• _Instructions to follow_
From the records below, copy each line in which the string "color" occurs.
(Data to use begins)
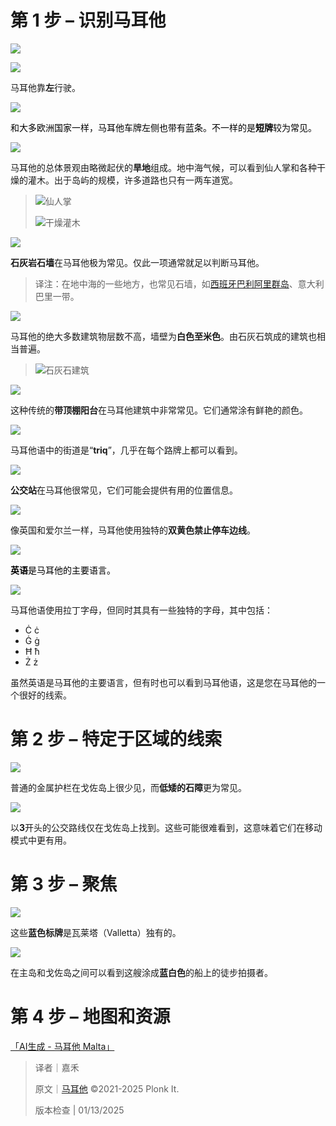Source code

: # 第 1 步 – 识别马耳他
![](https://cdn.nlark.com/yuque/0/2024/png/35193536/1722941648795-e57c07f3-baf7-4bf7-9224-fcbaf04b7173.png)

![](https://cdn.nlark.com/yuque/0/2024/png/35193536/1722941662192-48d2658b-7e02-4659-9adc-bfc3fabed65a.png)

马耳他靠**左**行驶。

![](https://cdn.nlark.com/yuque/0/2024/png/35193536/1722941680656-94eb08d8-686f-4809-b946-d9ac4f8a9105.png)

<font style="color:rgb(0, 0, 0);">和大多欧洲国家一样，马耳他车牌左侧也带有蓝条。不一样的是</font>**<font style="color:rgb(0, 0, 0);">短牌</font>**<font style="color:rgb(0, 0, 0);">较为常见。</font>

![](https://cdn.nlark.com/yuque/0/2024/png/35193536/1722941695105-0f7a74c3-57b7-48dd-b845-add32c062359.png)

马耳他的总体景观由略微起伏的**旱地**组成。地中海气候，可以看到仙人掌和各种干燥的灌木。出于岛屿的规模，许多道路也只有一两车道宽。

> ![仙人掌](https://cdn.nlark.com/yuque/0/2025/png/38693261/1736749922665-45130d88-e694-4b4b-acd0-e54ea7191adb.png)
>
> ![干燥灌木](https://cdn.nlark.com/yuque/0/2025/png/38693261/1736749900838-8e93823e-acae-404a-aa8e-763a9c73948f.png)
>

![](https://cdn.nlark.com/yuque/0/2024/png/35193536/1722941763459-6499685e-62ac-4e11-a621-04903226ea64.png)

**石灰岩石墙**在马耳他极为常见。仅此一项通常就足以判断马耳他。

> 译注：在地中海的一些地方，也常见石墙，如[西班牙巴利阿里群岛](https://www.yuque.com/chaofun/tuxun/spain#n8MMi)、意大利巴里一带。
>

![](https://cdn.nlark.com/yuque/0/2024/png/35193536/1722941776293-b23fc141-16d5-4dc1-af63-24afa5f16a30.png)

马耳他的绝大多数建筑物层数不高，墙壁为**白色至米色**。由石灰石筑成的建筑也相当普遍。

> ![石灰石建筑](https://cdn.nlark.com/yuque/0/2025/png/38693261/1736750283391-916a0e54-1ef4-48db-9ba2-c94a004e5ec5.png)
>

![](https://cdn.nlark.com/yuque/0/2024/png/35193536/1722941791766-648e2abd-5c42-4309-bc8a-cf02e50ac1cb.png)

这种传统的**带顶棚阳台**在马耳他建筑中非常常见。它们通常涂有鲜艳的颜色。

![](https://cdn.nlark.com/yuque/0/2024/png/35193536/1722941803626-5ae8895b-a97a-41c0-8af6-8b52fa0198a8.png)

马耳他语中的街道是“**triq**”，几乎在每个路牌上都可以看到。

![](https://cdn.nlark.com/yuque/0/2024/png/35193536/1722941822263-9c6569e9-7f0f-433d-9b88-38dc936a3674.png)

**公交站**在马耳他很常见，它们可能会提供有用的位置信息。

![](https://cdn.nlark.com/yuque/0/2024/png/35193536/1722941841674-752c1b37-9353-4e99-be28-549022e8c77f.png)

像英国和爱尔兰一样，马耳他使用独特的**双黄色禁止停车边线**。

![](https://cdn.nlark.com/yuque/0/2024/png/35193536/1722941843739-3da8309e-54a2-4a03-9e9c-4a81a49c2979.png)

**<font style="color:rgb(0, 0, 0);">英语</font>**<font style="color:rgb(0, 0, 0);">是马耳他的主要语言。</font>

![](https://cdn.nlark.com/yuque/0/2023/png/35193536/1686707069389-d4a77a17-d028-4b50-ab37-4456626fe768.png)

马耳他语使用拉丁字母，但同时其具有一些独特的字母，其中包括：

+ Ċ ċ
+ Ġ ġ
+ Ħ ħ
+ Ż ż

虽然英语是马耳他的主要语言，但有时也可以看到马耳他语，这是您在马耳他的一个很好的线索。

# 第 2 步 – 特定于区域的线索
![](https://cdn.nlark.com/yuque/0/2023/png/35193536/1686707071347-9c8d3250-02c8-490d-b4dc-469f70c016f2.png)

普通的金属护栏在戈佐岛上很少见，而**低矮的石障**更为常见。

![](https://cdn.nlark.com/yuque/0/2023/png/35193536/1686707072087-70aac4bc-95ee-47d9-bc6f-21ca2b3f2dc6.png)

以**3**开头的公交路线仅在戈佐岛上找到。这些可能很难看到，这意味着它们在移动模式中更有用。

# 第 3 步 – 聚焦
![](https://cdn.nlark.com/yuque/0/2023/png/35193536/1686707073051-32b8854a-7bf9-4b24-9b3c-fbbba7158b84.png)

这些**蓝色标牌**是瓦莱塔（Valletta）独有的。

![](https://cdn.nlark.com/yuque/0/2023/png/35193536/1686707074004-44cc3ba9-27ae-45c6-95b1-f91c98c9e5a1.png)

在主岛和戈佐岛之间可以看到这艘涂成**蓝白色**的船上的徒步拍摄者。

# 第 4 步 – 地图和资源
[「AI生成 - 马耳他 Malta」](https://tuxun.fun/maps_detail?mapsId=1040)



> 译者｜嘉禾
>
> 原文｜[马耳他](https://www.plonkit.net/malta) ©2021-2025 Plonk It.
>
> 版本检查 | 01/13/2025
>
(Data to use ends)
• _Output below_
<font style="color:rgb(0, 0, 0);">和大多欧洲国家一样，马耳他车牌左侧也带有蓝条。不一样的是</font>**<font style="color:rgb(0, 0, 0);">短牌</font>**<font style="color:rgb(0, 0, 0);">较为常见。</font>
**<font style="color:rgb(0, 0, 0);">英语</font>**<font style="color:rgb(0, 0, 0);">是马耳他的主要语言。</font>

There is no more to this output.